■ Data for this exercise:
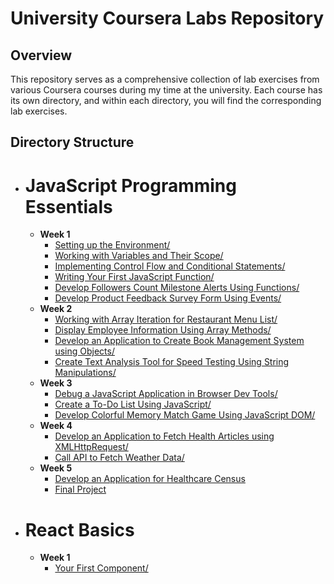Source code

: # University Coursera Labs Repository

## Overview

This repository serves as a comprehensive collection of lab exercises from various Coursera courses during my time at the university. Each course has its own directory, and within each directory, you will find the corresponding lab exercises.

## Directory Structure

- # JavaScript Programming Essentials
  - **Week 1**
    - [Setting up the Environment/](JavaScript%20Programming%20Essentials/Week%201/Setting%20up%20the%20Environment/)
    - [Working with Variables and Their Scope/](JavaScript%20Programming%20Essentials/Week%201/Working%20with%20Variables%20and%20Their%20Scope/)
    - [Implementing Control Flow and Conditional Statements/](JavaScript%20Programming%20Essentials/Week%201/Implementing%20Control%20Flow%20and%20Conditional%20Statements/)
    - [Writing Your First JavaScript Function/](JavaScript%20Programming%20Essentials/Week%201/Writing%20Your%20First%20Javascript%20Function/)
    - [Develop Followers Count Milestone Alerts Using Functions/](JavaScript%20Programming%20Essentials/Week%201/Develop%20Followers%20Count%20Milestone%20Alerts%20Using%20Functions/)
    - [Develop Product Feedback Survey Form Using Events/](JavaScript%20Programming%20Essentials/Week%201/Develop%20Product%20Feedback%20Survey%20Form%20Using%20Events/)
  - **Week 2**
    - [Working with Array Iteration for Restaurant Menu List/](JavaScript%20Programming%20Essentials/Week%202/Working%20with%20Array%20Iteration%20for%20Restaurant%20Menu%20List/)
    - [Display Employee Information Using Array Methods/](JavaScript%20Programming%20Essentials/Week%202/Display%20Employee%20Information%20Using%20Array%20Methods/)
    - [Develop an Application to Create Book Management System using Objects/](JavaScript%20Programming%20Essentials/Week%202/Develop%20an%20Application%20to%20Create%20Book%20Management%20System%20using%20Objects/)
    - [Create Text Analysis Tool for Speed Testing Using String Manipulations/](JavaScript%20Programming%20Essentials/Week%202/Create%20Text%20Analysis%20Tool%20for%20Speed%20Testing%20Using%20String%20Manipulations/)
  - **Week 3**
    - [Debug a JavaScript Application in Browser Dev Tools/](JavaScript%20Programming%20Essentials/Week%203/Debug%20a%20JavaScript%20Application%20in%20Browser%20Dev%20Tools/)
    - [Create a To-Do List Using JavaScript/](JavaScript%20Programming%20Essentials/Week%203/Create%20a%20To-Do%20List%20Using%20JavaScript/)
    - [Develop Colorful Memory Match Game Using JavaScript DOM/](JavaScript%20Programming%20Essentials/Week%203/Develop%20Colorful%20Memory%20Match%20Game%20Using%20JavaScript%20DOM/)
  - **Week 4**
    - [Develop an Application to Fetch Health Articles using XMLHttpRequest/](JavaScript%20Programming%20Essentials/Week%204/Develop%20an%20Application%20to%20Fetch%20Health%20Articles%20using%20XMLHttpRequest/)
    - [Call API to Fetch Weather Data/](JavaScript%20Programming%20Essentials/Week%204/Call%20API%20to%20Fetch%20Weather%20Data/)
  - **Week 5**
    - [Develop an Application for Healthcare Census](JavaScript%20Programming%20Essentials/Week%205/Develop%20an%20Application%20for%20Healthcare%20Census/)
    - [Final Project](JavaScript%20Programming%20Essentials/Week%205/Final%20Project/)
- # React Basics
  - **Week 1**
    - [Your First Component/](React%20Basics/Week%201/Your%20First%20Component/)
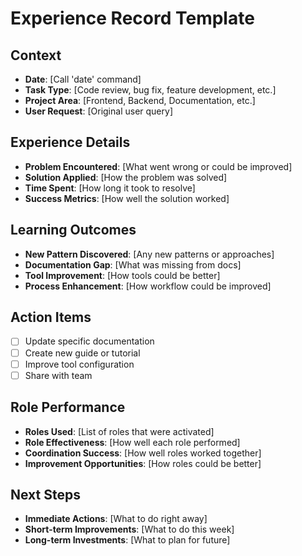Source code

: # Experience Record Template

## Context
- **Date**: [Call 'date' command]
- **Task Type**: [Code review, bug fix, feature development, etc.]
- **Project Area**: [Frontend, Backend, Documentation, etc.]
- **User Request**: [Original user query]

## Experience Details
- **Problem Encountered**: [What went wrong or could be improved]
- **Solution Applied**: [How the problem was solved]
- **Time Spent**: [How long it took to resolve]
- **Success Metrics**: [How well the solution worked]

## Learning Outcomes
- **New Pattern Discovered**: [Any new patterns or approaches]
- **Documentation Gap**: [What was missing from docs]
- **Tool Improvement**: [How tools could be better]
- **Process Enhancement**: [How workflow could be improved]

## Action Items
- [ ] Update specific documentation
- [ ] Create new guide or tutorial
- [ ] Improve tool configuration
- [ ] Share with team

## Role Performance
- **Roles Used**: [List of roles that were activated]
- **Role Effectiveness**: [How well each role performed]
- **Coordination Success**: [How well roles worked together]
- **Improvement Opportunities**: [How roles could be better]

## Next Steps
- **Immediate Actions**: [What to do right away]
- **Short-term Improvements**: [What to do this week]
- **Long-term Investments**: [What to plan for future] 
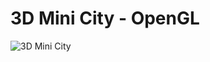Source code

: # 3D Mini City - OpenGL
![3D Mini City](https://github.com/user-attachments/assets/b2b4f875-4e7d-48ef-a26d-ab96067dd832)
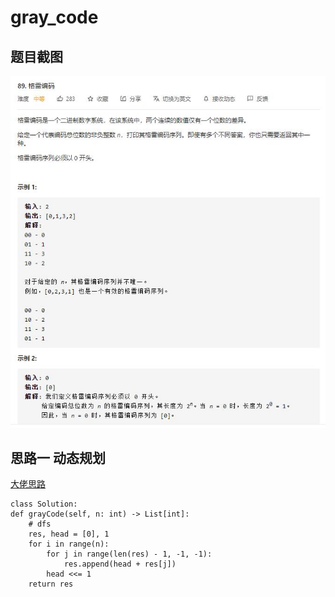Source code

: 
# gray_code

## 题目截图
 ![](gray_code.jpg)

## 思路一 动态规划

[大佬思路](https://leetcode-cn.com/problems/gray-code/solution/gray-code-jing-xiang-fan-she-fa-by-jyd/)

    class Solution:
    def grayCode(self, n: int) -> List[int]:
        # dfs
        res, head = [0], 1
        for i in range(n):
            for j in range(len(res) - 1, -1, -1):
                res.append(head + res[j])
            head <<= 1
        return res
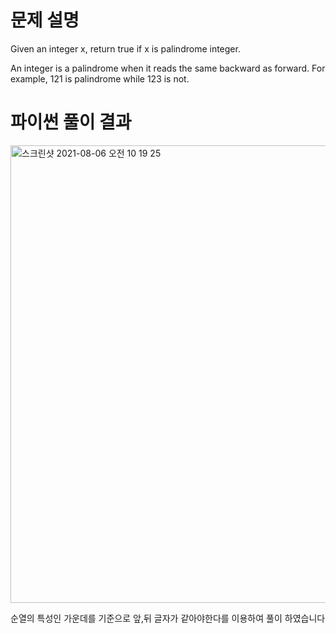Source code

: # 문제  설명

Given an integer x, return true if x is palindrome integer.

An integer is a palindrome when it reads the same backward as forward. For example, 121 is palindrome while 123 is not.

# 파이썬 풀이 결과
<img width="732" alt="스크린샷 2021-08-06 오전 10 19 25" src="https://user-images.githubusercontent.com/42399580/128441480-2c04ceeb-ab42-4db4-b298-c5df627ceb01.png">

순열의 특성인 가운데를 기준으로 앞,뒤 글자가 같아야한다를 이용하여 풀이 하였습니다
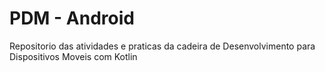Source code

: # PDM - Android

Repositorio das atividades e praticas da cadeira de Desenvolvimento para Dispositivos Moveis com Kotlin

■ Problem details: Starting at the line above that holds "- **Week 5**", return each line up to and including the one that holds "- **Problem Encountered**: [What", exactly as written, minus any pictures.

■ Task answer:
  - **Week 5**
    - [Develop an Application for Healthcare Census](JavaScript%20Programming%20Essentials/Week%205/Develop%20an%20Application%20for%20Healthcare%20Census/)
    - [Final Project](JavaScript%20Programming%20Essentials/Week%205/Final%20Project/)
- # React Basics
  - **Week 1**
    - [Your First Component/](React%20Basics/Week%201/Your%20First%20Component/)
Source code

: # Experience Record Template

## Context
- **Date**: [Call 'date' command]
- **Task Type**: [Code review, bug fix, feature development, etc.]
- **Project Area**: [Frontend, Backend, Documentation, etc.]
- **User Request**: [Original user query]

## Experience Details
- **Problem Encountered**: [What went wrong or could be improved]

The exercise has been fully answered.